Пальцы у него короткие, с обгрызенными ногтями, с потрескавшейся, жесткой кожей. Я думаю: в школе он никогда не показал бы мне свои руки, он демонстративно сунул бы их в карманы.

— Ты вполне можешь играть, — говорю я. Мне почему-то думается, что именно музыка может увлечь этого упрямого, своевольного мальчишку. — Ну-ка, давай попробуем подобрать гаммы. Попробуй.

Он подходит к пианино, несмело прикасается к клавишам. Но пальцы не слушаются его, и он огорченно опускает руки.

— Вот, Андрей, до. Ну, дальше.

И хотя он сбивается, но стройность звуков восхищает его.

— Видишь!

Он не отрывает взгляда от пианино. Я узнаю в этом мальчишке себя. Я ведь также когда-то впервые смотрела на старое пианино, когда осмелилась и зашла в музыкальное училище, там, в нашем городке. Черный тусклый ящик виделся мне сказочной шкатулкой, и надо знать какое-то волшебное слово, чтобы сделать его послушным себе. Может быть, Андрей не думал сейчас об этом волшебном слове, но во взгляде его я вижу восхищение, а в позе — неуверенность. Потом он говорит угрюмо:

— Вам надо идти, Анна Степановна.

— Ах да! Вот видишь, как мы с тобой увлеклись. Уроки еще не делал?

— Нет.

— Скажи маме, что я прошу ее сходить за Лизутой. Вот ключ, передай ей.

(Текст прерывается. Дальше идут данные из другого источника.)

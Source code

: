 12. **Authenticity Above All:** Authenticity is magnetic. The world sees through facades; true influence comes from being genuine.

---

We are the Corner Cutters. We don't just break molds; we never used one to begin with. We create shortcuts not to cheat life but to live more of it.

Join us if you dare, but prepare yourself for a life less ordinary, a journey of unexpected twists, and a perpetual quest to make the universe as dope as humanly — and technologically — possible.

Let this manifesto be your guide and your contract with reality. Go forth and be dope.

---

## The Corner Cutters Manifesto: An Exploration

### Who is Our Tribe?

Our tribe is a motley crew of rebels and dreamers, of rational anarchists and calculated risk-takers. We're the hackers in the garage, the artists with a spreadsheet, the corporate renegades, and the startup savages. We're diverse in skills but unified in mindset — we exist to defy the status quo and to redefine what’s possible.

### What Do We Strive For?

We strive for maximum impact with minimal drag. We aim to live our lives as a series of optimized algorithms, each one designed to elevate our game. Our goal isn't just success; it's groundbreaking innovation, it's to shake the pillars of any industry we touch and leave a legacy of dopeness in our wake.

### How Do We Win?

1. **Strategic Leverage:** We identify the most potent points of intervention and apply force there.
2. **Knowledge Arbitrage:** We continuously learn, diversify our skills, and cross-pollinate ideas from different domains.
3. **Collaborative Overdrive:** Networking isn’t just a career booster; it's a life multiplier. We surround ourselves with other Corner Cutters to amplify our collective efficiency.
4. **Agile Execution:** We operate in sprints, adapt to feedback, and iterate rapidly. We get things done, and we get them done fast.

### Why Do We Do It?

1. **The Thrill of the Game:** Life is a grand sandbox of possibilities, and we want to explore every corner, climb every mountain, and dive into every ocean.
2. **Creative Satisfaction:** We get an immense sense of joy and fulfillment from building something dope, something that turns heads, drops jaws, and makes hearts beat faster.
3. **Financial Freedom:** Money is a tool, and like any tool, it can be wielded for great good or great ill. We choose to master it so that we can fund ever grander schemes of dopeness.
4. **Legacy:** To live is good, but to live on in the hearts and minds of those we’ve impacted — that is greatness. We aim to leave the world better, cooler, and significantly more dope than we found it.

— Ладно. — Андрей мнется. Спрашивает: — А когда можно зайти послушать?

— Сделаешь уроки и заходи.

Девочки ждут меня. В зале прохладно, и они, все в спортивной форме гимнасток, сбились у батареи. Окружают меня, помогают раздеться, суетятся, мешают друг дружке. Чуть ли не на их руках подымаюсь на сцену к пианино. Сажусь. Гляжу в зал. Девочки, все такие рослые, длинноногие, делаются серьезными, строятся. Первые звуки спортивного марша… Он мне не нравится своим однообразием, но я скоро забываю об этом, увлекшись красивыми движениями девочек. Я любуюсь их молодыми, гибкими телами и думаю, что когда-то моя Лизута будет такой же. Как долго еще до этого!

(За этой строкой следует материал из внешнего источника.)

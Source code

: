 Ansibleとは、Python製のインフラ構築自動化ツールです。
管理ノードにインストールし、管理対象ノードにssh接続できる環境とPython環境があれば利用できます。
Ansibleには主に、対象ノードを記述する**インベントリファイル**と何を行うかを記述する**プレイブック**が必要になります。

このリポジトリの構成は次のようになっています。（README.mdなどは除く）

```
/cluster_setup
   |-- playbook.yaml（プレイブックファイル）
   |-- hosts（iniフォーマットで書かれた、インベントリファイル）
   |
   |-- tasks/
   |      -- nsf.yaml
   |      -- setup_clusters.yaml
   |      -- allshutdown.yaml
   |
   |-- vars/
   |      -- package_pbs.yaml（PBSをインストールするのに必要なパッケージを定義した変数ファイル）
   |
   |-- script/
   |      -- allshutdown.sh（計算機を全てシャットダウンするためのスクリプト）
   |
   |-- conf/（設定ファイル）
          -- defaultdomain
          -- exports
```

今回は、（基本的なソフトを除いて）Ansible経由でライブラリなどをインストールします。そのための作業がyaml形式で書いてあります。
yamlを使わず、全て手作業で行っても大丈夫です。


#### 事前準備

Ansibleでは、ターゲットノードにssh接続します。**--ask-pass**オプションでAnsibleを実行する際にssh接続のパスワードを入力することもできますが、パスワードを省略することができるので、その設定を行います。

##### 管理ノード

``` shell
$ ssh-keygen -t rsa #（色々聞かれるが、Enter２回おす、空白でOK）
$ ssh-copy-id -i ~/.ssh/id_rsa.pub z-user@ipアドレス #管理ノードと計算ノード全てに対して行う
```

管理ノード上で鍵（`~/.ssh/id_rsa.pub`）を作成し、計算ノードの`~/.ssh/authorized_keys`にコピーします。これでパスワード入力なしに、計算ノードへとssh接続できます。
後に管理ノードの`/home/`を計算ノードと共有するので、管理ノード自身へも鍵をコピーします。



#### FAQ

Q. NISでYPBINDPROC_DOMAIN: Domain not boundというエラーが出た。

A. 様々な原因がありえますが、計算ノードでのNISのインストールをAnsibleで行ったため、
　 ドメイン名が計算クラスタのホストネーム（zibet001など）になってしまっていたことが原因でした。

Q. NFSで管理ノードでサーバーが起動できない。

Я много играю, сопровождая то упражнения на турнике и брусьях, то вольные движения. И вот перерыв. Откуда-то появляется мяч. Девочки, будто и не устали нисколько, начинают бегать по залу. То и дело слышится сочное шлепание мяча о ладони. А когда мяч вырывается, все устремляются за ним. Раздается смех и визг. Девочки не стыдятся меня. Я ведь всего-навсего учительница начальных классов. Меня это не тяготит. Я сижу, откинувшись на спинку стула, и думаю, насколько я старше их. В их годы я уже была на пороге самостоятельной жизни…

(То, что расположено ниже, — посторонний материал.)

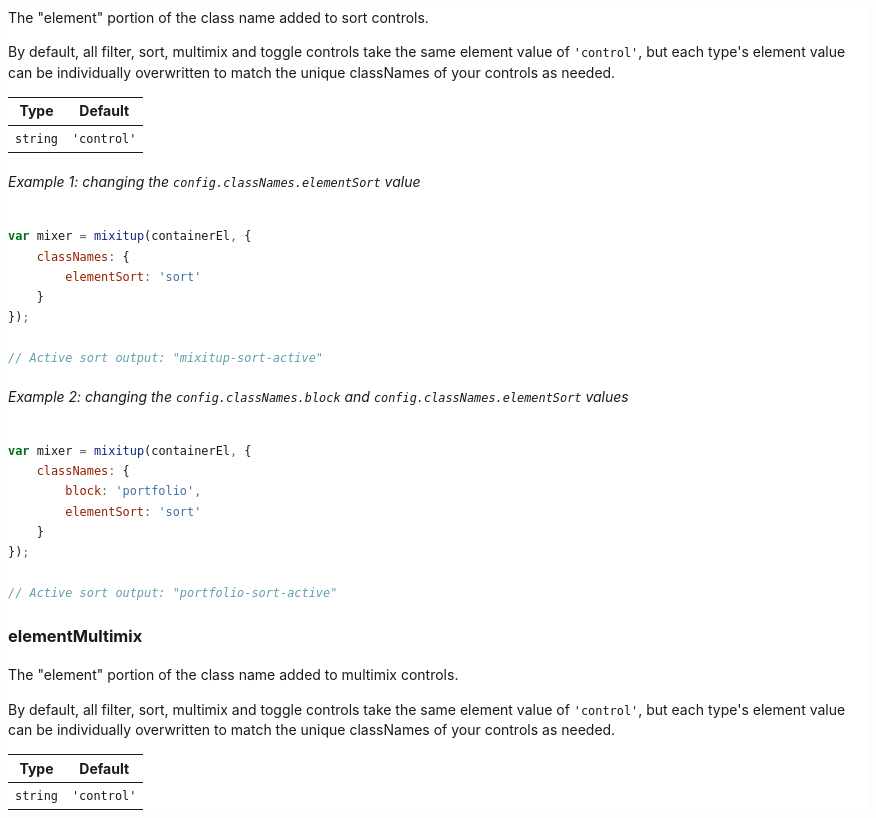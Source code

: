 


The "element" portion of the class name added to sort controls.

By default, all filter, sort, multimix and toggle controls take the same element value of `'control'`, but
each type's element value can be individually overwritten to match the unique classNames of your controls as needed.


|Type | Default
|---  | ---
|`string`| `'control'`

###### Example 1: changing the `config.classNames.elementSort` value

```js
var mixer = mixitup(containerEl, {
    classNames: {
        elementSort: 'sort'
    }
});

// Active sort output: "mixitup-sort-active"
```
###### Example 2: changing the `config.classNames.block` and `config.classNames.elementSort` values

```js
var mixer = mixitup(containerEl, {
    classNames: {
        block: 'portfolio',
        elementSort: 'sort'
    }
});

// Active sort output: "portfolio-sort-active"
```
### elementMultimix




The "element" portion of the class name added to multimix controls.

By default, all filter, sort, multimix and toggle controls take the same element value of `'control'`, but
each type's element value can be individually overwritten to match the unique classNames of your controls as needed.


|Type | Default
|---  | ---
|`string`| `'control'`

— Анна Степановна, Анна Степановна, — слышу я, — идите с нами играть. Замерзнете же!

Скоро я увлекаюсь игрой, начинаю не хуже девочек ловить тяжелый кожаный мяч и забываю, что я старше их и что, может быть, мне неприлично носиться вот так, как они. Правда, замечаю, что игра делается менее шумной, без свалок и крика.

— Анна Степановна, ваш!

Мяч летит на меня, я его не удерживаю. Резкая боль в локте правой руки заставляет меня вскрикнуть. Девочки бегут ко мне. Я двигаю рукой — в локтевом суставе уже нет боли, она переместилась в запястье. Я двигаю пальцами и вскрикиваю, не столько от боли, сколько оттого, что вижу: безымянный палец не действует. Он согнут почти до самой ладони…

Палец сломан!

3

Дежурная сестра районной поликлиники укладывает палец в лубок и туго забинтовывает. Диагноз — отрыв сухожилий.

Я радуюсь: не перелом все-таки!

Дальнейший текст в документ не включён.